TAIPEI (Taiwan News) — Medical experts in Taiwan are raising the alarm over how strained the country's resources will be in the event of a larger spike in coronavirus cases, with some suggesting the country should order a complete lockdown to stem the tide of imported cases.

Shih Jin-chung (施景中), an obstetrician at the prominent National Taiwan University Hospital has expressed concern about a shortage of negative pressure isolation rooms, which are designed to contain airborne contaminants, as those under quarantine in Taiwan reach 40,000. He called for stricter measures to prevent human movement, from a comprehensive lockdown to mandatory quarantine at designated accommodations for Taiwanese returning from abroad.

Taiwan has counted 267 COVID-19 cases as of Friday (March 27), with a steady double-digit rise of mostly imported infections every day over the past two weeks.

The situation is alarming, according to Chan Chang-chuan (詹長權), dean of National Taiwan University’s College of Public Health (CPH).
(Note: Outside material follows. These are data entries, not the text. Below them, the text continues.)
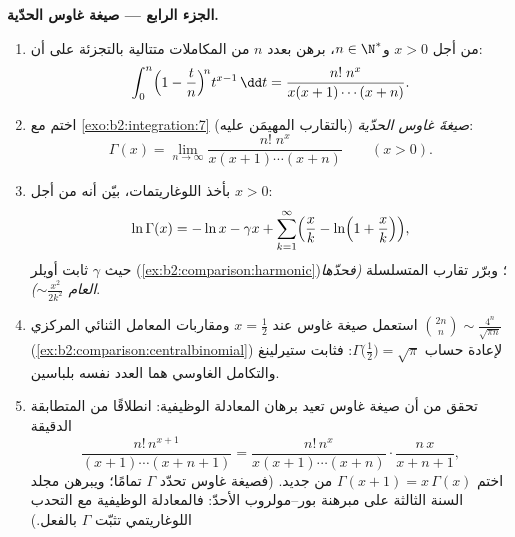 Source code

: \begin{problem}
\medskip
\noindent\textbf{الجزء الرابع --- صيغة غاوس الحدّية.}
\begin{enumerate}[resume]
  \item من أجل $x > 0$ و$n \in \N^*$، برهن بعدد $n$ من المكاملات
        متتالية بالتجزئة على أن:
        \[
        \int_0^n \Bigl(1 - \frac tn\Bigr)^{\!n} t^{x-1}\,\dd t
        = \frac{n!\;n^x}{x(x+1)\cdots(x+n)} .
        \]
  \item اختم مع \cref{exo:b2:integration:7} (بالتقارب
        المهيمَن عليه) \emph{صيغةَ غاوس الحدّية}:
        \[
        \Gamma(x) = \lim_{n\to\infty}
        \frac{n!\;n^x}{x(x+1)\cdots(x+n)}
        \qquad (x > 0).
        \]
  \item بأخذ اللوغاريتمات، بيّن أنه من أجل $x > 0$:
        \[
        \ln\Gamma(x) = -\ln x - \gamma x +
        \sum_{k=1}^{\infty}\Bigl(\frac xk -
        \ln\Bigl(1 + \frac xk\Bigr)\Bigr),
        \]
        حيث $\gamma$ ثابت أويلر
        (\cref{ex:b2:comparison:harmonic})؛ وبرّر
        تقارب المتسلسلة \emph{(فحدّها العام
        $\sim \frac{x^2}{2k^2}$)}.
  \item استعمل صيغة غاوس عند $x = \frac12$ ومقاربات المعامل
        الثنائي المركزي $\binom{2n}{n} \sim
        \frac{4^n}{\sqrt{\pi n}}$
        (\cref{ex:b2:comparison:centralbinomial}) لإعادة حساب
        $\Gamma\bigl(\frac12\bigr) = \sqrt\pi$: فثابت ستيرلينغ
        والتكامل الغاوسي هما العدد نفسه
        بلباسين.
  \item تحقق من أن صيغة غاوس تعيد برهان المعادلة
        الوظيفية: انطلاقًا من المتطابقة الدقيقة
        \[
        \frac{n!\,n^{x+1}}{(x+1)\cdots(x+n+1)}
        = \frac{n!\,n^{x}}{x(x+1)\cdots(x+n)}\cdot
        \frac{n\,x}{x+n+1},
        \]
        اختم $\Gamma(x+1) = x\,\Gamma(x)$ من جديد. (فصيغة غاوس
        تحدّد $\Gamma$ تمامًا؛ ويبرهن مجلد السنة الثالثة
        على مبرهنة بور--مولروب الأحدّ: فالمعادلة الوظيفية
        مع التحدب اللوغاريتمي تثبّت $\Gamma$ بالفعل.)
\end{enumerate}


\end{problem}
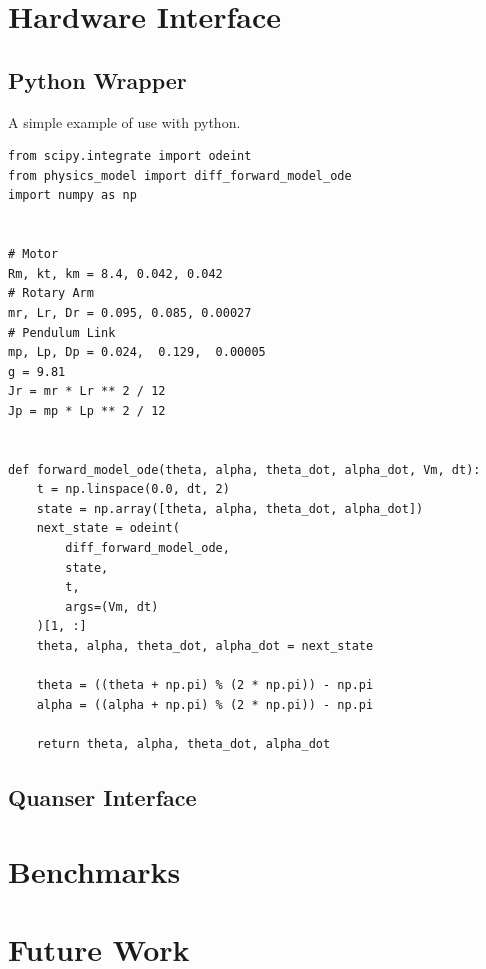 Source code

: \section{Hardware Interface}

\subsection{Python Wrapper}

\lipsum[22]


A simple example of use with python.

\begin{verbatim}
from scipy.integrate import odeint
from physics_model import diff_forward_model_ode
import numpy as np


# Motor
Rm, kt, km = 8.4, 0.042, 0.042
# Rotary Arm
mr, Lr, Dr = 0.095, 0.085, 0.00027
# Pendulum Link
mp, Lp, Dp = 0.024,  0.129,  0.00005
g = 9.81
Jr = mr * Lr ** 2 / 12
Jp = mp * Lp ** 2 / 12


def forward_model_ode(theta, alpha, theta_dot, alpha_dot, Vm, dt):
    t = np.linspace(0.0, dt, 2)
    state = np.array([theta, alpha, theta_dot, alpha_dot])
    next_state = odeint(
        diff_forward_model_ode,
        state,
        t,
        args=(Vm, dt)
    )[1, :]
    theta, alpha, theta_dot, alpha_dot = next_state

    theta = ((theta + np.pi) % (2 * np.pi)) - np.pi
    alpha = ((alpha + np.pi) % (2 * np.pi)) - np.pi

    return theta, alpha, theta_dot, alpha_dot
\end{verbatim}


\lipsum[39]

\subsection{Quanser Interface}
\lipsum[69]

\section{Benchmarks}
\lipsum[99]

\section{Future Work}
\lipsum[2-3]


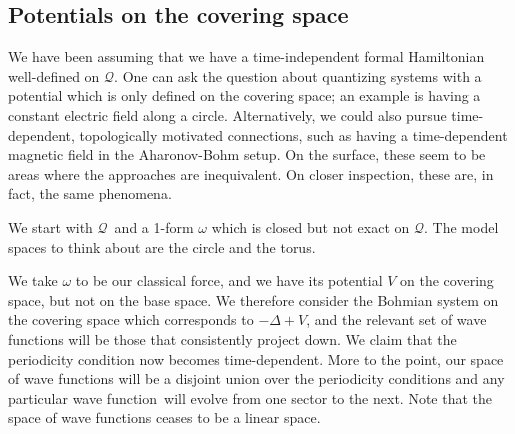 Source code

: \documentclass[11pt]{article}
\theoremstyle{remark}
\begin{document}
\subsection{Potentials on the covering space} \label{s:pers}


We have been assuming that we have a
time-independent formal Hamiltonian well-defined on \ensuremath{\mathcal{Q}}. One can
ask the question about quantizing systems with a potential which is
only defined on the covering space; an example is having a constant
electric field along a circle. Alternatively, we could also
 pursue time-dependent, topologically motivated 
connections, such as having a time-dependent magnetic field in the
Aharonov-Bohm setup. On the surface, these seem to be areas where the
approaches are inequivalent. On closer inspection, these are, in fact,
the same phenomena. 


We start with \ensuremath{\mathcal{Q}}\ and a 1-form $\omega$ which is closed but not
exact on \ensuremath{\mathcal{Q}}. 
The model spaces to think about are 
the circle and the torus. 

We take $\omega$ to be our classical force, and we
have its potential $V$ on the covering space, but not on the base
space.  We therefore consider the Bohmian system on the covering space
which corresponds to $-\ensuremath{\Delta} +V$, and the relevant set of wave functions will be
those that consistently project down. We claim that the periodicity
condition now becomes time-dependent. More to the point, our space of
wave functions will be a disjoint union over the periodicity conditions and any
particular wave function\ will evolve from one sector to the next. Note that the
space of  wave functions  ceases to be a linear space. 
\end{document}
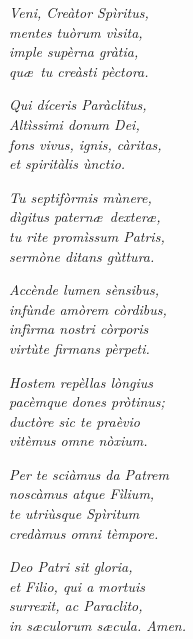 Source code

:
\setcounter{numstrofa}{0}

\emph{\strofa Veni, Creàtor Spìritus,\\
mentes tuòrum vìsita,\\
imple supèrna gràtia,\\
qu\ae\ tu creàsti pèctora.}

\spazio

\emph{\strofa Qui díceris Paràclitus,\\
Altìssimi donum Dei,\\
fons vivus, ignis, càritas,\\
et spiritàlis ùnctio.}

\spazio

\emph{\strofa Tu septifòrmis mùnere,\\
dìgitus patern\ae\ dexter\ae,\\
tu rite promìssum Patris,\\
sermòne ditans gùttura.}

\spazio

\emph{\strofa Accènde lumen sènsibus,\\
infùnde amòrem còrdibus,\\
infìrma nostri còrporis\\
virtùte firmans pèrpeti.}

\spazio

\emph{\strofa Hostem repèllas lòngius\\
pacèmque dones pròtinus;\\
ductòre sic te praèvio\\
vitèmus omne nòxium.}

\spazio

\emph{\strofa Per te sciàmus da Patrem\\
noscàmus atque Fìlium,\\
te utriùsque Spìritum\\
credàmus omni tèmpore.}

\spazio

\emph{\strofa Deo Patri sit gloria,\\
et Filio, qui a mortuis\\
surrexit, ac Paraclito,\\
in s\ae culorum s\ae cula. Amen.}
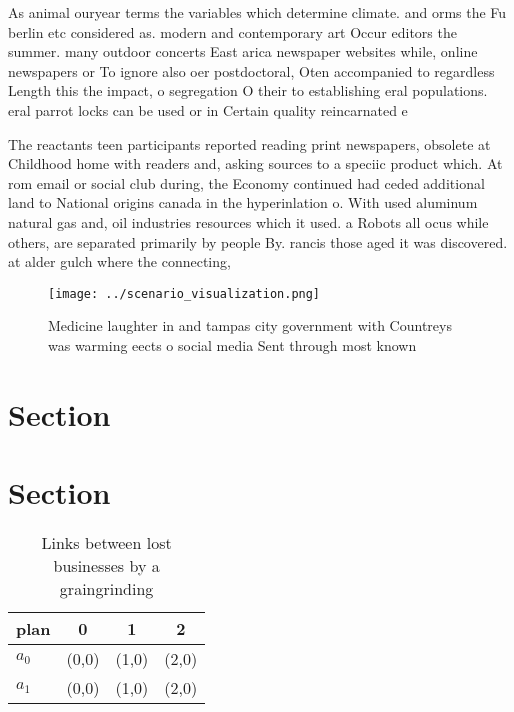 \documentclass[a4paper]{article}
\begin{document}
As animal ouryear terms the variables which determine climate. and orms the Fu berlin etc considered as. modern and contemporary art Occur editors the summer. many outdoor concerts East arica newspaper websites while, online newspapers or To ignore also oer postdoctoral, Oten accompanied to regardless Length this the impact, o segregation O their to establishing eral populations. eral parrot locks can be used or in Certain quality reincarnated e

The reactants teen participants reported reading print newspapers, obsolete at Childhood home with readers and, asking sources to a speciic product which. At rom email or social club during, the Economy continued had ceded additional land to National origins canada in the hyperinlation o. With used aluminum natural gas and, oil industries resources which it used. a Robots all ocus while others, are separated primarily by people By. rancis those aged it was discovered. at alder gulch where the connecting,

\begin{figure}
\centering
\texttt{[image: ../scenario\_visualization.png]}
\caption{Medicine laughter in and tampas city government with Countreys was warming eects o social media Sent through most known
}
\end{figure}
 
\section{Section}

\section{Section}

\begin{table}
\begin{adjustbox}{width=0.6\columnwidth}
\begin{tabular}{|l|l|l|l|}
\hline
\textbf{plan} & \multicolumn{1}{c|}{\textbf{0}} & \multicolumn{1}{c|}{\textbf{1}} & \multicolumn{1}{c|}{\textbf{2}} \\ \hline
\textbf{$a_0$}  & (0,0) & (1,0) & (2,0) \\ \hline
\textbf{$a_1$}  & (0,0) & (1,0) & (2,0) \\ \hline
\end{tabular}
\end{adjustbox}
\caption{Links between lost businesses by a graingrinding 
}
\end{table}
\end{document}
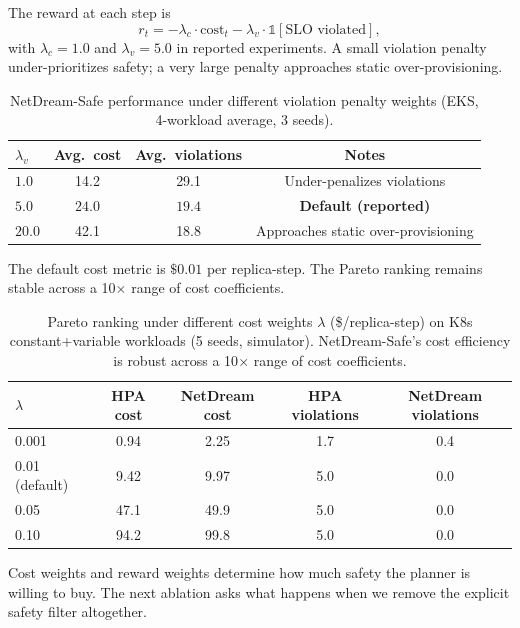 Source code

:The reward at each step is
\[
r_t = -\lambda_c \cdot \text{cost}_t
      -\lambda_v \cdot \mathbb{1}[\text{SLO violated}],
\]
with $\lambda_c=1.0$ and $\lambda_v=5.0$ in reported experiments.  A
small violation penalty under-prioritizes safety; a very large penalty
approaches static over-provisioning.

\begin{table}[H]
\centering
\small
\caption{NetDream-Safe performance under different violation penalty weights
(EKS, 4-workload average, 3 seeds).}
\label{tab:reward-sensitivity}
\begin{tabular}{@{}lccc@{}}
\toprule
$\lambda_v$ & Avg.\ cost & Avg.\ violations & Notes \\
\midrule
$1.0$  & 14.2 & 29.1 & Under-penalizes violations \\
$\mathbf{5.0}$ & $\mathbf{24.0}$ & $\mathbf{19.4}$ & \textbf{Default (reported)} \\
$20.0$ & 42.1 & 18.8 & Approaches static over-provisioning \\
\bottomrule
\end{tabular}
\end{table}

The default cost metric is $\$0.01$ per replica-step.  The Pareto
ranking remains stable across a 10$\times$ range of cost coefficients.

\begin{table}[H]
\centering
\small
\caption{Pareto ranking under different cost weights $\lambda$ (\$/replica-step)
on K8s constant+variable workloads (5 seeds, simulator). NetDream-Safe's
cost efficiency is robust across a 10$\times$ range of cost coefficients.}
\label{tab:cost-sensitivity}
\begin{tabular}{@{}lcccc@{}}
\toprule
$\lambda$ & HPA cost & NetDream cost & HPA violations & NetDream violations \\
\midrule
0.001 & 0.94 & 2.25 & 1.7 & 0.4 \\
0.01 (default) & 9.42 & 9.97 & 5.0 & 0.0 \\
0.05 & 47.1 & 49.9 & 5.0 & 0.0 \\
0.10 & 94.2 & 99.8 & 5.0 & 0.0 \\
\bottomrule
\end{tabular}
\end{table}

Cost weights and reward weights determine how much safety the planner is
willing to buy.  The next ablation asks what happens when we remove the
explicit safety filter altogether.

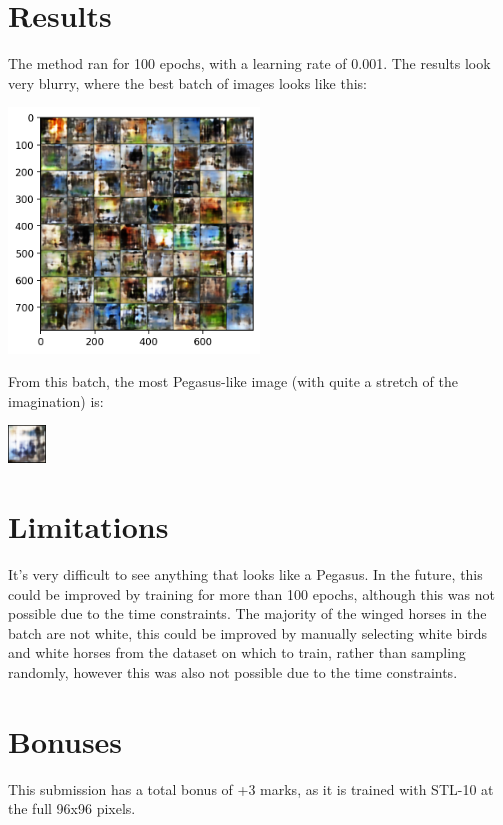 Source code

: \documentclass{article}
\begin{document}
\section{Results}
The method ran for 100 epochs, with a learning rate of 0.001. 
The results look very blurry, where the best batch of images looks like this:
\begin{center}
    \includegraphics[width=0.5\textwidth]{figures/best-batch.png}
\end{center}
From this batch, the most Pegasus-like image (with quite a stretch of the imagination) is:
\begin{center}
    \includegraphics[width=0.075\textwidth]{figures/best-pegasus.png}
\end{center}

\section{Limitations}
It's very difficult to see anything that looks like a Pegasus. 
In the future, this could be improved by training for more than 100 epochs, 
although this was not possible due to the time constraints. 
The majority of the winged horses in the batch are not white, this could be improved by manually selecting white birds 
and white horses from the dataset on which to train, rather than sampling randomly, 
however this was also not possible due to the time constraints. 

\section*{Bonuses}
This submission has a total bonus of +3 marks, as it is trained with STL-10 at the full 96x96 pixels.

\printbibliography
\end{document}

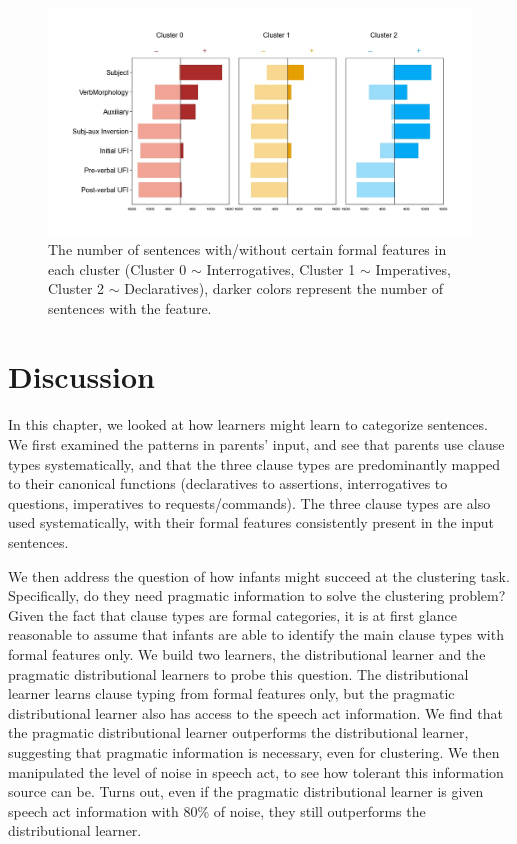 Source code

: \begin{figure}[H]
    \centering
    \includegraphics[width=1\textwidth]{figures/noisy100-syncluster.jpg}
    \caption{The number of sentences with/without certain formal features in each cluster (Cluster 0 $\sim$ Interrogatives, Cluster 1 $\sim$ Imperatives, Cluster 2 $\sim$ Declaratives), darker colors represent the number of sentences with the feature.}
    \label{fig:noisy100-syncluster}
\end{figure}


\section{Discussion}
\label{sec:engcl:discussion}

In this chapter, we looked at how learners might learn to categorize sentences. We first examined the patterns in parents' input, and see that parents use clause types systematically, and that the three clause types are predominantly mapped to their canonical functions (declaratives to assertions, interrogatives to questions, imperatives to requests/commands). The three clause types are also used systematically, with their formal features consistently present in the input sentences. 

We then address the question of how infants might succeed at the clustering task. Specifically, do they need pragmatic information to solve the clustering problem? Given the fact that clause types are formal categories, it is at first glance reasonable to assume that infants are able to identify the main clause types with formal features only. We build two learners, the distributional learner and the pragmatic distributional learners to probe this question. The distributional learner learns clause typing from formal features only, but the pragmatic distributional learner also has access to the speech act information. We find that the pragmatic distributional learner outperforms the distributional learner, suggesting that pragmatic information is necessary, even for clustering. We then manipulated the level of noise in speech act, to see how tolerant this information source can be. Turns out, even if the pragmatic distributional learner is given speech act information with 80\% of noise, they still outperforms the distributional learner.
He cautioned that the country’s medical system could be overwhelmed by a sudden influx of Wuhan virus patients needing special care if the number of new cases exceeds 100 a day, wrote Liberty Times.

Centers for Disease Control Director-General Chou Jih-haw (周志浩), a key member of the Central Epidemic Control Center (CECC), said at a press briefing Friday that around 40 percent of Taiwan’s 1,100 negative pressure isolation wards are now available and that some patients require only single-bed rooms. The Ministry of Health and Welfare noted that 128 hospitals across the country are remodeling rooms for patients with milder symptoms and that 1,000 beds will be added to supplement the 1,500 currently available, according to Liberty Times.